§ **DATA EXTRACTS**:
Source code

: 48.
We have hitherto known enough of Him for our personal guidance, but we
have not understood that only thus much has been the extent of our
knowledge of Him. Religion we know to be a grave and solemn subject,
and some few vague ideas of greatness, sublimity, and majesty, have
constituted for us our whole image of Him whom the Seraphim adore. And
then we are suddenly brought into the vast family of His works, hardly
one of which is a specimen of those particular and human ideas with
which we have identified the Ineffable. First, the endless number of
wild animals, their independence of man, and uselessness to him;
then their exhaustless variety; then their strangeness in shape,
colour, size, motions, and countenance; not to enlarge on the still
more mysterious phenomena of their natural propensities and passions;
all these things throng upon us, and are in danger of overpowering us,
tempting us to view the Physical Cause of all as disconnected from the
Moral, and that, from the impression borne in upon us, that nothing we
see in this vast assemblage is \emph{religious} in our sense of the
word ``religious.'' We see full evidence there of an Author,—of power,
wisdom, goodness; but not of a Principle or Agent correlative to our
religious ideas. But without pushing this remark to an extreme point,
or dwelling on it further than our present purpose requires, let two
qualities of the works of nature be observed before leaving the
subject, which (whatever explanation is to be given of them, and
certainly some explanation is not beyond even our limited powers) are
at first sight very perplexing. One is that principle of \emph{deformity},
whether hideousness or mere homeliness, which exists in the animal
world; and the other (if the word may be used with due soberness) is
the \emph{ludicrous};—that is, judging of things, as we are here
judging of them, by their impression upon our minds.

§ **TASK OBJECTIVE**: Across the listing above, report every line where "religious" occurs.

§ **RESULT OF THE EXERCISE**:
see in this vast assemblage is \emph{religious} in our sense of the
word ``religious.'' We see full evidence there of an Author,—of power,
religious ideas. But without pushing this remark to an extreme point,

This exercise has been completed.